I used to do weekend gigs catering private parties. We were at a very, very rich guy’s house serving drinks and small bites. Someone somewhere grabs me by the arm and says, “Mr. X [the host] needs something. He’s in there,” and they point at a room down the hall with closed doors.
So I walk down, knock, no answer. It’s loud outside with music playing and tons of drunk people talking. I knock again. No answer. So I open the doors. There’s Mr. X with 3 women in varying degrees of nudeness and fellatio. Coke abounds. Mr. X just looks up at me and goes “Hey toots, can you get me another vodka Redbull?”
Mr. X gave me a $100 tip but made me let him slip it in my skirt’s waistband. Later that night while counting my tips, I also found his phone # jotted on it.
5. The Proposal
Guy and girlfriend come into our restaurant for dinner. Guy then secretly tells me he has a ring and wants to propose to her and wants it to be all special. I was to wait until a specific time and come and ask if the table “needed anything else” and them he would say “I do. I need her.” And then get down on his knee, etc. etc. I thought it was cheesy, but hey I wanted to help the guy out and be a part of something like that, so I said I’d do it. I get to the table and ask the question, he then pops THE question and she burst into tears. But not good happy tears. She then blurts out that she wants to break up and that she was in love another guy, apparently a friend of his. I just slowly backed away from the table as his entire world came crashing down on him.
I was taking the breakfast order from a couple staying at the hotel, The lady ordered a full English breakfast and I asked how she would like her eggs, her reply, “Fertilized.” She then scowled at her husband, I backed away and ordered her fried eggs.
7. The Call
I served a couple, as soon as they were seated the guy got a phone call, and proceeded to take the call - it lasted the entire meal. His wife/girlfriend was furious by the time I brought out the dessert, which was when he finally hung up the phone and she said, “Fuck you and fuck your mum, we can’t even have one night out!”
I walk up to my table: a mom, dad, and son (8yrs old probably). The mom is going nuts. I guess another waiter was walking by with a pepper mill and it fell out of his hand and hit her on the head. Not hard, but it’s not a small thing. Well she’s going crazy, I’m trying to figure out what’s going on, and the table next to them is laughing at her freaking out. She keeps yelling, “He hit me! I want to call the cops! He hit me!”
The waiter is apologizing a shit load, but she’s not having it. She yells, “THATS ASSAULT!” and the table next to her that’s laughing yells “No miss, that’s A PEPPER!” I lose it! Have to run to the back.
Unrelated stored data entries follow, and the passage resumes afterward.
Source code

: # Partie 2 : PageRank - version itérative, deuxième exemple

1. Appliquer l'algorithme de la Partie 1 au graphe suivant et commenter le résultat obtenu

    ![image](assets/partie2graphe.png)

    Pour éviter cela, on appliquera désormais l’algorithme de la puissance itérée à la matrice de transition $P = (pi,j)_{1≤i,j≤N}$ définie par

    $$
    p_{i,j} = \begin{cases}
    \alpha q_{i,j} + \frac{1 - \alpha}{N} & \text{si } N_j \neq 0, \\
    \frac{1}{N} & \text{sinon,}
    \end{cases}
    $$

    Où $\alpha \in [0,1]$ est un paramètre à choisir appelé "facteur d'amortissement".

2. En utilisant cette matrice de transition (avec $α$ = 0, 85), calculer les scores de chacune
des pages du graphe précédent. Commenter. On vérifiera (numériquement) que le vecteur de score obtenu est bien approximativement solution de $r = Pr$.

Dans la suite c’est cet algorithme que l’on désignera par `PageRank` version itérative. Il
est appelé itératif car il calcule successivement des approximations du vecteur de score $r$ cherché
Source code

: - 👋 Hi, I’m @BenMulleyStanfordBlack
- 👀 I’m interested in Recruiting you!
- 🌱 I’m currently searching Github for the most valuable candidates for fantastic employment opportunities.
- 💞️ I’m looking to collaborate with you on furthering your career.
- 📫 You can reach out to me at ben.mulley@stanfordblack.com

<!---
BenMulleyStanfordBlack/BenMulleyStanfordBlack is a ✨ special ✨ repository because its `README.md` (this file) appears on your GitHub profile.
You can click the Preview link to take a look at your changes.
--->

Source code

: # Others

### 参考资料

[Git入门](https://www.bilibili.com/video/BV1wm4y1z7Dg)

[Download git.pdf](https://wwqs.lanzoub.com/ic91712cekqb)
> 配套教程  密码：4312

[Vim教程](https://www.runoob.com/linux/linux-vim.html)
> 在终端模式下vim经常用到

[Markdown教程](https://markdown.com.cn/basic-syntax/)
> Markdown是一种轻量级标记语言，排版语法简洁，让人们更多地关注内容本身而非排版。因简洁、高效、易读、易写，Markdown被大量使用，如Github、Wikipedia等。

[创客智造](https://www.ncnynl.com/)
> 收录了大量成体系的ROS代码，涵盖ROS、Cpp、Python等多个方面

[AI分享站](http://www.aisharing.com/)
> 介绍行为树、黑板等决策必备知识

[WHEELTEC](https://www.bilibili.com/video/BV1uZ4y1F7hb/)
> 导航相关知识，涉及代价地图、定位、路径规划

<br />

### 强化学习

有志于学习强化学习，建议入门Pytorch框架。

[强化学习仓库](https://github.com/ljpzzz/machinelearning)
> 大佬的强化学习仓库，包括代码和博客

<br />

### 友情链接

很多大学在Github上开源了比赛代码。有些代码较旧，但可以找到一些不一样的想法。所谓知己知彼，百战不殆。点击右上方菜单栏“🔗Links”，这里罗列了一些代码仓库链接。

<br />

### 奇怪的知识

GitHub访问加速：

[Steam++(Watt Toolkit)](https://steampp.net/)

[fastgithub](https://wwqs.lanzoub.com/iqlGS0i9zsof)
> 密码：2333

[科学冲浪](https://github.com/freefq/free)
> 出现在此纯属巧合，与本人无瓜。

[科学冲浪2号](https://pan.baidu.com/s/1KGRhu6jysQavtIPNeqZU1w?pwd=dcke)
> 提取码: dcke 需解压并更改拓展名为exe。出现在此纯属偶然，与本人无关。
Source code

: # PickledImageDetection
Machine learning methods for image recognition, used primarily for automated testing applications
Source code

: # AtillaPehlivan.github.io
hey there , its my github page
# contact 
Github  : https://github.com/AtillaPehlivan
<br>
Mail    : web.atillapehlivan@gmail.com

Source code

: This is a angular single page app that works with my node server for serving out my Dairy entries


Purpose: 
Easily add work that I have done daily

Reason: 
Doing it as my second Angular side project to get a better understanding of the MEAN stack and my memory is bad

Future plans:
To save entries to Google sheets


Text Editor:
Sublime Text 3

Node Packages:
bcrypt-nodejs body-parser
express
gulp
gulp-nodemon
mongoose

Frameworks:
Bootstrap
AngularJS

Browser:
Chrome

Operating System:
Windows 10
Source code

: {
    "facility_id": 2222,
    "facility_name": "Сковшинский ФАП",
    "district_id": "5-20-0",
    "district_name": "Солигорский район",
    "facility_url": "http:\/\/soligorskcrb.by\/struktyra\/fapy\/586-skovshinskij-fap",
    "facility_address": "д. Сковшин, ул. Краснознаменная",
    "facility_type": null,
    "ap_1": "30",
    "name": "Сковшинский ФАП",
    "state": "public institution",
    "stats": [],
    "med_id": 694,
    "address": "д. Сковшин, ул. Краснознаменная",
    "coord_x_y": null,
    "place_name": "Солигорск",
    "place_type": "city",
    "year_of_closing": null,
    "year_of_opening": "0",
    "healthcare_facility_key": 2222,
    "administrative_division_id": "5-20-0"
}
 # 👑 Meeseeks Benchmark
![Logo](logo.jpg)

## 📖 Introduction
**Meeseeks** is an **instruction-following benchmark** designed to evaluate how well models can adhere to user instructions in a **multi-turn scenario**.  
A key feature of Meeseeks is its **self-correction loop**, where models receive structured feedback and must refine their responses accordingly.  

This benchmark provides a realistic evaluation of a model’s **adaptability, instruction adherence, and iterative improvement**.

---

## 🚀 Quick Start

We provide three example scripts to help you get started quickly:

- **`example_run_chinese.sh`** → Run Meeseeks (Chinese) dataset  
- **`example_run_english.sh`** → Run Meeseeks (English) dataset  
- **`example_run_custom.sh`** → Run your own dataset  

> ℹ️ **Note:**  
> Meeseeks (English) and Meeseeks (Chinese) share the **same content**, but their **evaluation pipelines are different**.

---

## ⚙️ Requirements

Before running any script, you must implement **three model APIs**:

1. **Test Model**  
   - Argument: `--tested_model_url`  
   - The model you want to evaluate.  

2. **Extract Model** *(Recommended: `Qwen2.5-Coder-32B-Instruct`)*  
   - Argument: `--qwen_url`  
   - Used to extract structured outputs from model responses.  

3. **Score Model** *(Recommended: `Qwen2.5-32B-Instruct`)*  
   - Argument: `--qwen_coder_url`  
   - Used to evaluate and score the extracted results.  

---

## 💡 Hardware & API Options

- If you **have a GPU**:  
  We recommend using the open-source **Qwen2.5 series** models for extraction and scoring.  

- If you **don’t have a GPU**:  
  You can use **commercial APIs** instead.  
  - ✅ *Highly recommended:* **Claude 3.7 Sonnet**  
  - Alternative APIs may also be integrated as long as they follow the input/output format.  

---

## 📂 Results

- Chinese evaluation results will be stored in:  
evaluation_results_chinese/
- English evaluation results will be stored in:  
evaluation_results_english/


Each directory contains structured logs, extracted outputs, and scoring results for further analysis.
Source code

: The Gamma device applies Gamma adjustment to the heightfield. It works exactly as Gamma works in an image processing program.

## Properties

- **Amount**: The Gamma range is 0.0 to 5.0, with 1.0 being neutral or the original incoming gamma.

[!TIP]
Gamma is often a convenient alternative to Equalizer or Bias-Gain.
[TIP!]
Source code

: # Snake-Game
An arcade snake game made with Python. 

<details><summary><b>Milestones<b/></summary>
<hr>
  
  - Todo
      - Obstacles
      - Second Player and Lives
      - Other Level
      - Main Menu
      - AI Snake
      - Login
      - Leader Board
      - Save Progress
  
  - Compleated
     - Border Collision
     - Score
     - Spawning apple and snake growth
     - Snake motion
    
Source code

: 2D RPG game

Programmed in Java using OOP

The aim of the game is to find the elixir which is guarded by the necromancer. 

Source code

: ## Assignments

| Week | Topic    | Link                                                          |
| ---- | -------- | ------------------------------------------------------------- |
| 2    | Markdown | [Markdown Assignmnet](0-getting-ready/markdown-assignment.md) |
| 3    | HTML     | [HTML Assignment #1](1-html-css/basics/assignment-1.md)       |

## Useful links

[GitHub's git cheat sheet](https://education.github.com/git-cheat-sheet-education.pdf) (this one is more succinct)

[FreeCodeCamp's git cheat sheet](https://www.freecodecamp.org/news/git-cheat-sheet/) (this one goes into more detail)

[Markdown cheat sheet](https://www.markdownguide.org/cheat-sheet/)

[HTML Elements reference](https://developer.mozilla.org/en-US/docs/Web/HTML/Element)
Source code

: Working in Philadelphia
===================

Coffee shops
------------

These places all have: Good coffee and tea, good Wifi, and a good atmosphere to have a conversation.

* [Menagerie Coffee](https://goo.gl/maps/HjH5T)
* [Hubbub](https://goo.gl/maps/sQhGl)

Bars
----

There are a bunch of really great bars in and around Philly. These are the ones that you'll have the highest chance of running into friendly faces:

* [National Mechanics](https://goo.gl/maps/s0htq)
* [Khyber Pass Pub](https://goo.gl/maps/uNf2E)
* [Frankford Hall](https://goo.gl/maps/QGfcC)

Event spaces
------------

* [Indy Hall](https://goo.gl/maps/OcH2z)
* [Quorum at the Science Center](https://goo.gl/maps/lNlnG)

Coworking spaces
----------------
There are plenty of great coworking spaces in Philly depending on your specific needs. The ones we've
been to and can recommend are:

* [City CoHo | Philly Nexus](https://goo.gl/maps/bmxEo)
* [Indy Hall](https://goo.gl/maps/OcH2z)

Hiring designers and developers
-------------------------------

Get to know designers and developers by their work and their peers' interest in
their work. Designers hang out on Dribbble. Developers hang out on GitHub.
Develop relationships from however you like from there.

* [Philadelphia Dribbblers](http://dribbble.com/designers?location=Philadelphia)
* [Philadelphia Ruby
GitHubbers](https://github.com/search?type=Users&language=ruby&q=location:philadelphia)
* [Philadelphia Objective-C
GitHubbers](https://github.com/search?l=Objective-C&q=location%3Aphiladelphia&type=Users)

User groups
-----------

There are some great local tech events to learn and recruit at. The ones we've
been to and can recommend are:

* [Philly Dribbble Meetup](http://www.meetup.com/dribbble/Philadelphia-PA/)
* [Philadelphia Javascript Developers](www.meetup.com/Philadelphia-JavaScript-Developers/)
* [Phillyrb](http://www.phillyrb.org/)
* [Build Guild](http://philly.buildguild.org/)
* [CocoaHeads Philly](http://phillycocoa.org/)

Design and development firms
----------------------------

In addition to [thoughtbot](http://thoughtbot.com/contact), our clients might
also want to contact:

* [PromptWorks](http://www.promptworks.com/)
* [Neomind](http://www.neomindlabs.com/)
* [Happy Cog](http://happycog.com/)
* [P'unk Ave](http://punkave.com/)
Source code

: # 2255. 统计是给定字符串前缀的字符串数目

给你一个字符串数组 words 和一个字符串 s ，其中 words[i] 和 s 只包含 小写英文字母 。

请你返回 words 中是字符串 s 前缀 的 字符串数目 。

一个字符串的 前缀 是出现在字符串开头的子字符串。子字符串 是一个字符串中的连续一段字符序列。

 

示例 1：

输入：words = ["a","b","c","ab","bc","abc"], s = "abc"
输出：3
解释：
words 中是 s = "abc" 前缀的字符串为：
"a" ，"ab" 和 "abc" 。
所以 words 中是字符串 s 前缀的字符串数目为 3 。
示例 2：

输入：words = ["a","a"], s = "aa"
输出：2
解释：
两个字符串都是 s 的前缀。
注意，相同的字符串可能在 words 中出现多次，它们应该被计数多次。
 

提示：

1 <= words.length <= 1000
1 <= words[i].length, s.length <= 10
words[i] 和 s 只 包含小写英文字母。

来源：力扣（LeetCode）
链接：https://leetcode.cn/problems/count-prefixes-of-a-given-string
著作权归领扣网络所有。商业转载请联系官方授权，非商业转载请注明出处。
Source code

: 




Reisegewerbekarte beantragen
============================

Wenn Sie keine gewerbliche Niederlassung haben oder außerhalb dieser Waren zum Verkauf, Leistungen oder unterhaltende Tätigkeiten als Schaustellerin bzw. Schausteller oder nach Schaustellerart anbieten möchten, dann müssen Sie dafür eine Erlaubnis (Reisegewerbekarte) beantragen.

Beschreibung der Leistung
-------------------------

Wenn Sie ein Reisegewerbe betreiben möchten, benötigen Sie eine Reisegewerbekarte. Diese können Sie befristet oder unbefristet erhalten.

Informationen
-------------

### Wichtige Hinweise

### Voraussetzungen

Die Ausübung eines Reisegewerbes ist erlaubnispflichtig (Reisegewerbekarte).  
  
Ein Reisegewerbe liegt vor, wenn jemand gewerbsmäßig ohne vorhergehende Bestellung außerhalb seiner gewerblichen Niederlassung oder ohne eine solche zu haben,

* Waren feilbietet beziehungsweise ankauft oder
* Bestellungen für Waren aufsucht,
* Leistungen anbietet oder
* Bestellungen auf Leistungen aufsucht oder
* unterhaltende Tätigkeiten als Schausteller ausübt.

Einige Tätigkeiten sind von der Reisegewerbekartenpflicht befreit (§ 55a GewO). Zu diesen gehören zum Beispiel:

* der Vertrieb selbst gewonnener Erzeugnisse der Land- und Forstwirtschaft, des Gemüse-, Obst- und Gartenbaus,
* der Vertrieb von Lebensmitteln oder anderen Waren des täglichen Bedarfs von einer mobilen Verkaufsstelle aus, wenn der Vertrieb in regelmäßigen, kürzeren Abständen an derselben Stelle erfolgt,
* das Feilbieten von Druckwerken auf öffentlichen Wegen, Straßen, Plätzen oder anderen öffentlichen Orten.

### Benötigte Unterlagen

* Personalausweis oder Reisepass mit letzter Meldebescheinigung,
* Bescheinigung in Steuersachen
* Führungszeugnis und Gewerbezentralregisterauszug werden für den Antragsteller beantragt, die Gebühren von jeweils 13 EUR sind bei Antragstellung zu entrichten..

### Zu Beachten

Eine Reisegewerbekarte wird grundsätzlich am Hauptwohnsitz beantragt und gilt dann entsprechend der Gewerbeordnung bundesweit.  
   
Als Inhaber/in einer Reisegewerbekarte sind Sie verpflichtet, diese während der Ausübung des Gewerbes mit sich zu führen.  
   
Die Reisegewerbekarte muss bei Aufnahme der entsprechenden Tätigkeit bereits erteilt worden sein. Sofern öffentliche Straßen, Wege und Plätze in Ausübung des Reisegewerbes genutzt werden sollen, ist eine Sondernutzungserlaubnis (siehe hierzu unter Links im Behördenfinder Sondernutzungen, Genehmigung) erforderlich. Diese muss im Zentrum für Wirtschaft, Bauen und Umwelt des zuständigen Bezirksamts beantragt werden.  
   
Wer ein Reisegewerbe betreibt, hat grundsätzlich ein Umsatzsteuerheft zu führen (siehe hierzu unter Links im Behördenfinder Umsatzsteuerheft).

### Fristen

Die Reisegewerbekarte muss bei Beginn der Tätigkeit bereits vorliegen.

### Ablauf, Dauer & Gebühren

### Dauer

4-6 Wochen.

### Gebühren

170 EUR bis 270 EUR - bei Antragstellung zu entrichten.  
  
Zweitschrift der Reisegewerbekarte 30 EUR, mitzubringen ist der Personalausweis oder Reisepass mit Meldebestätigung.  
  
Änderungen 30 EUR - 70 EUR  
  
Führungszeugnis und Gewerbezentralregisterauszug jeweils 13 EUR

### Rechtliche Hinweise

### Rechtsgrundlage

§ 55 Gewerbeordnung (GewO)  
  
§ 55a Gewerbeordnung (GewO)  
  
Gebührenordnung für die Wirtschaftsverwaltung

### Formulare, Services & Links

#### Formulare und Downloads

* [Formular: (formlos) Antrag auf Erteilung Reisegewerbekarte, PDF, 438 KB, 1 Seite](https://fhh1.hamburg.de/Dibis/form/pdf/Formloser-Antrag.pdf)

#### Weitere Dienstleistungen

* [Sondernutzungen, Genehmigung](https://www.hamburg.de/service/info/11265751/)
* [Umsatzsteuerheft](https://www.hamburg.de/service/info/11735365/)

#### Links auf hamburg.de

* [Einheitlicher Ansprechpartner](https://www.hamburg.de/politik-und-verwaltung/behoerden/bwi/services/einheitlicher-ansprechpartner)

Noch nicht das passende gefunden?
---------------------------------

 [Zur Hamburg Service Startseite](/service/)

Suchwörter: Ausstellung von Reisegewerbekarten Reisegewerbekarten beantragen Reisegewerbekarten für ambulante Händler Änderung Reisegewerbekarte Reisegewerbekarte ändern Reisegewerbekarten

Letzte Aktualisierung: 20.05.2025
I finally get my shit together and come back and the little kid is in hysterics now. The dad has had enough of his wife’s shit and is threatening to leave if she doesn’t calm down. Starts telling his wife “Do you want me to leave again? Do you want me to go?” the kid starts bawling and yelling “No daddy, please don’t leave again. Mommy act normal! Please stay daddy!‘” The lady finally drops the psychotics and finishes her food. We comp everything and they don’t leave me shit. I really don’t blame them cause after the incident I was a ghost. I avoided them like the plague. Poor kid.